As a young woman in mid-century America, Sylvia Plath experienced the impact of World War II and the massive cultural shifts that followed, including the rise of feminism and pacifism. In this cultural climate, museums and libraries weren’t Plath’s only source of inspiration. She also looked to popular culture and mass media, as demonstrated by her collage art.

For Plath, everyday sources like The New YorkerLife, and other American magazines didn’t just inform her worldview—they served as art supplies. While collage as a medium doesn’t necessarily demonstrate an artist’s technical skills, it does showcase their individual process of gathering and combining ideas. Sylvia Plath cleverly crafted one-of-a-kind artworks from mass-produced images and composed provocative poetry from breaking news headlines.

Sylvia Plath art: Sylvia Plath, Twas the Night Before Monday, the Lilly Library, Indiana University, Bloomington, IN, USA. Huck Mag.

Sylvia Plath, Twas the Night Before Monday, the Lilly Library, Indiana University, Bloomington, IN, USA. Huck Mag.

Drawings, Sketches, & Incomplete Works

From early childhood, Sylvia Plath journaled and sketched extensively. Naturally, her drawings often took on an observational and documentary quality, and her journal writings are interwoven with sketches from her travels and everyday life.

Plath’s trove of drawings showcases her keen attention to detail and practiced draftsmanship. Like her writing, these drawings are thoughtful and often viscerally emotional observations of her surroundings. Plath’s pen-and-ink and watercolor drawings reveal more about her creative process and sense of self.

After her untimely death, Sylvia Plath left behind hundreds of sketches and drawings. Many of these drawings were left hauntingly unfinished or were clearly meant to materialize into more finalized paintings.

Sylvia Plath art: Sylvia Plath, Triple-Face Portrait, 1950, Lilly Library, Indiana State University, Northampton, MA, USA. Smith College of Art.

Sylvia Plath, Triple-Face Portrait, 1950, Lilly Library, Indiana State University, Northampton, MA, USA. Smith College of Art.

The Imaginative Art of Sylvia Plath

A 2017-2018 National Portrait Gallery exhibition, One Life: Sylvia Plath, was the first retrospective of Plath’s life at an art and history museum. This exhibition introduced Plath’s visual art—as well as journals and various personal belongings—to a wider audience.

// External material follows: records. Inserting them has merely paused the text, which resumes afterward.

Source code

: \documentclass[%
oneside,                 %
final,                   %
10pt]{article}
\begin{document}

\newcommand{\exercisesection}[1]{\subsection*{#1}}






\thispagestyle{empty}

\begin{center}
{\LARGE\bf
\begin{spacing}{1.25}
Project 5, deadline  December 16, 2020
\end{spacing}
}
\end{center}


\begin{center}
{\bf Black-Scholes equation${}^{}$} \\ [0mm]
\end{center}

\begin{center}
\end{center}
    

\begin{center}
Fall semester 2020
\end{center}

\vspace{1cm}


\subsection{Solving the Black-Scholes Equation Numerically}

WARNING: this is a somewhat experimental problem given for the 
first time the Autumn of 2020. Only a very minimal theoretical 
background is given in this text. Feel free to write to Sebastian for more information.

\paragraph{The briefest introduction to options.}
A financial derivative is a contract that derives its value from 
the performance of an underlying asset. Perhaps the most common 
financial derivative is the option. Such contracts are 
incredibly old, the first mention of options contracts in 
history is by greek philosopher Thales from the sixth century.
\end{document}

While Plath’s art remains much less famous than her writing, it provides important insights into her life as an immensely talented woman with debilitating mental illness in post-war America. For Sylvia Plath, art was an integral part of her writing process and a therapeutic tool for coping with the complexities of her circumstances. Her art also deserves further consideration as a culturally-relevant creative pursuit all its own.

It gives me such a sense of peace to draw; more than prayer, walks, anything. I can close myself completely in the line, lose myself in it.

Sylvia Plath

Sylvia Plath: Drawings, ed. Frieda Hughes, 2013, via The Marginalian.